* _Required work_
Count the lines below holding "conditions" and answer with that number only.
____________________
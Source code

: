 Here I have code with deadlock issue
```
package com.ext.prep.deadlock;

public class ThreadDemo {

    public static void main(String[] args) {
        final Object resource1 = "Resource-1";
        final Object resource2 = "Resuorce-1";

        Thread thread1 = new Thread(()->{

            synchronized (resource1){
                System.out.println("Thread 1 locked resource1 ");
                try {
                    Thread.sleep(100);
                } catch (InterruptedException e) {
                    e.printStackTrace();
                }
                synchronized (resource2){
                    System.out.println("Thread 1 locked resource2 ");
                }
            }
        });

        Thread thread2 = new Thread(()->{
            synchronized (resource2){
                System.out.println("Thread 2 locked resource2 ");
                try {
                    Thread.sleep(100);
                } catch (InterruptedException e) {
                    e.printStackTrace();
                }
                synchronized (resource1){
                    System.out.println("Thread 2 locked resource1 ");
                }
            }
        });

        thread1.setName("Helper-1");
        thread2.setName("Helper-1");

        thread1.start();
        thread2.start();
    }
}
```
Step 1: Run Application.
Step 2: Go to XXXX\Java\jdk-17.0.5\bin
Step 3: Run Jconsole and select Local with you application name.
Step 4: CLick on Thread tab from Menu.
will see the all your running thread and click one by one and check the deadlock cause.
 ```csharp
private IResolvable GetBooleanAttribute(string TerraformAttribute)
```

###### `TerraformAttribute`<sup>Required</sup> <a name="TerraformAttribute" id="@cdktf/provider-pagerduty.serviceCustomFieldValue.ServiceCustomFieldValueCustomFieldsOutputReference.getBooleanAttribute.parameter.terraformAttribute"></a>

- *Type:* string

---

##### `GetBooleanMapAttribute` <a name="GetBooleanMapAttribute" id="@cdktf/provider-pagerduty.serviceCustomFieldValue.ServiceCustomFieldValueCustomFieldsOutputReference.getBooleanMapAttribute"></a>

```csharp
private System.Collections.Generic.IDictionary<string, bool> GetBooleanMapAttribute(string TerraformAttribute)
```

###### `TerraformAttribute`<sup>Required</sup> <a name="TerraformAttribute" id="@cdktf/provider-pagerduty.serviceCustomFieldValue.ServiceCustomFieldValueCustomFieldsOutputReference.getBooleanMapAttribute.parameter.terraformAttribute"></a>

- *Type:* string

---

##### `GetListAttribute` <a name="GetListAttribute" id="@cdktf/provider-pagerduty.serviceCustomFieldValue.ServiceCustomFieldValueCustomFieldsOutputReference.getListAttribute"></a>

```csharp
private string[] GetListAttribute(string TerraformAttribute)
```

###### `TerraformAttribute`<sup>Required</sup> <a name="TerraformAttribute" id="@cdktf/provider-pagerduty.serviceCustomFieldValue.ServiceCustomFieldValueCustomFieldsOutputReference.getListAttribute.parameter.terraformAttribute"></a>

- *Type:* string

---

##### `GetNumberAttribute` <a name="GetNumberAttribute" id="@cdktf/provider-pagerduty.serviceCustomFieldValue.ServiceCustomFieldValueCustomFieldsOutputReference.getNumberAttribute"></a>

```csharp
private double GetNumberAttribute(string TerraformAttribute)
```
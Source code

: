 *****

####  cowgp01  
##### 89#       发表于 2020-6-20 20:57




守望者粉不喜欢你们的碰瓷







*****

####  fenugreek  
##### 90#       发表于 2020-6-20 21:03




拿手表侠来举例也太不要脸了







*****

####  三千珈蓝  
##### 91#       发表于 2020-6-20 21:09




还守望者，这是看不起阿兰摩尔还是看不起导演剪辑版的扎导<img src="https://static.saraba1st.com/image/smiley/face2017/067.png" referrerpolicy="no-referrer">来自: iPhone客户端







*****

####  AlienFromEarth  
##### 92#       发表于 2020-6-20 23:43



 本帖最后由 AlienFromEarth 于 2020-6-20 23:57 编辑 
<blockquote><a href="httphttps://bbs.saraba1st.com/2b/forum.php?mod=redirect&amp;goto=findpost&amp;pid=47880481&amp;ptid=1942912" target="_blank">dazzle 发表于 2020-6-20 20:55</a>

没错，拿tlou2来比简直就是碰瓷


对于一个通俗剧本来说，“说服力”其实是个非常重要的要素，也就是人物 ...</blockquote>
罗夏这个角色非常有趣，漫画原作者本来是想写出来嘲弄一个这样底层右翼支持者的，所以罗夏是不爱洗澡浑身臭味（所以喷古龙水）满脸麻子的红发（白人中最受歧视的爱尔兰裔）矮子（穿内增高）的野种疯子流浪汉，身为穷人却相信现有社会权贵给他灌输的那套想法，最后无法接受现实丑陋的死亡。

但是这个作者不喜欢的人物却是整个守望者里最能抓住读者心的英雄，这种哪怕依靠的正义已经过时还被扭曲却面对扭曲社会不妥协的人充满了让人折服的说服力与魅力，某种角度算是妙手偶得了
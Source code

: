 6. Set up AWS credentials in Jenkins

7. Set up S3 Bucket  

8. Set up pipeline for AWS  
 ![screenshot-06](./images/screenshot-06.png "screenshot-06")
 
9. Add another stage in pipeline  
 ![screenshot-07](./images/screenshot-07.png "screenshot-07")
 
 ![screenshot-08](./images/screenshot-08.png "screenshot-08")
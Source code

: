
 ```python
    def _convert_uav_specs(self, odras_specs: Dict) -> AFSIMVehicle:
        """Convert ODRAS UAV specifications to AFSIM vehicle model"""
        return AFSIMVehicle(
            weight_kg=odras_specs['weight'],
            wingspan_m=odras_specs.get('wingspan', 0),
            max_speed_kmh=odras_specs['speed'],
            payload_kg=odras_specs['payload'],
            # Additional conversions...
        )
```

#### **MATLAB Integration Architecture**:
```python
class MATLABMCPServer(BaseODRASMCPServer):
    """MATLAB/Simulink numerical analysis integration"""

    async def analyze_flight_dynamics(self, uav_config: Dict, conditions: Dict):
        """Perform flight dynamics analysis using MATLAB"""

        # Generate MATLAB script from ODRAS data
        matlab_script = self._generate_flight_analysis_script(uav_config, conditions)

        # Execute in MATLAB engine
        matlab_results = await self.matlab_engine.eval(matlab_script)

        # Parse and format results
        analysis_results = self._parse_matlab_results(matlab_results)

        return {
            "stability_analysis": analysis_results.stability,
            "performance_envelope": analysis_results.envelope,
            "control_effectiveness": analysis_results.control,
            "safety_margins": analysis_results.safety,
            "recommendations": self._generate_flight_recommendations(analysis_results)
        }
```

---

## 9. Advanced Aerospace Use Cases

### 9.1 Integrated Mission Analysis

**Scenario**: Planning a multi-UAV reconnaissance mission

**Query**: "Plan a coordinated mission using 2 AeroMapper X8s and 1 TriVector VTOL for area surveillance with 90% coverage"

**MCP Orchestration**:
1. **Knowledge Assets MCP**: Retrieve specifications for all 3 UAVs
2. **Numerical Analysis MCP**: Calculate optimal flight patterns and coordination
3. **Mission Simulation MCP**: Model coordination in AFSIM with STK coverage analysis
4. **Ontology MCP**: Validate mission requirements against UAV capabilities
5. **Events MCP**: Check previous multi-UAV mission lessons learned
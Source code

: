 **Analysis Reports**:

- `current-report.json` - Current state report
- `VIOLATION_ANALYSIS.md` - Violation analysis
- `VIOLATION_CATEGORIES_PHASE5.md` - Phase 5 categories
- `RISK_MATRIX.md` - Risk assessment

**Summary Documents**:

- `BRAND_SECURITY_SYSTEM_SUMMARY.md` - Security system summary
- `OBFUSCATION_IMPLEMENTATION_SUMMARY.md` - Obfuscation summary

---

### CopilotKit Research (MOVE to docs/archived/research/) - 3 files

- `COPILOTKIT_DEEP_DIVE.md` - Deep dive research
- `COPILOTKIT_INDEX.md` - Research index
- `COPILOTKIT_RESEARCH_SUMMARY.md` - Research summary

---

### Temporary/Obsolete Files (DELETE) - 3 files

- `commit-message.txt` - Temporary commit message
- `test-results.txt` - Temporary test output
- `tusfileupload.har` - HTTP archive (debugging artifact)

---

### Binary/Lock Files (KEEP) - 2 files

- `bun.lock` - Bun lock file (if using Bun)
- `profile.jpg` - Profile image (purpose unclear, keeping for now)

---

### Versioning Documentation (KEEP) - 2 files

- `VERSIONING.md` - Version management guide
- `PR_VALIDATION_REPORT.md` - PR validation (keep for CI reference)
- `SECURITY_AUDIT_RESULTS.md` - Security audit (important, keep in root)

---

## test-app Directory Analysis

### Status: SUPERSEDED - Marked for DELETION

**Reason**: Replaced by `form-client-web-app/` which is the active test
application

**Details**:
____________________
* _Response_
2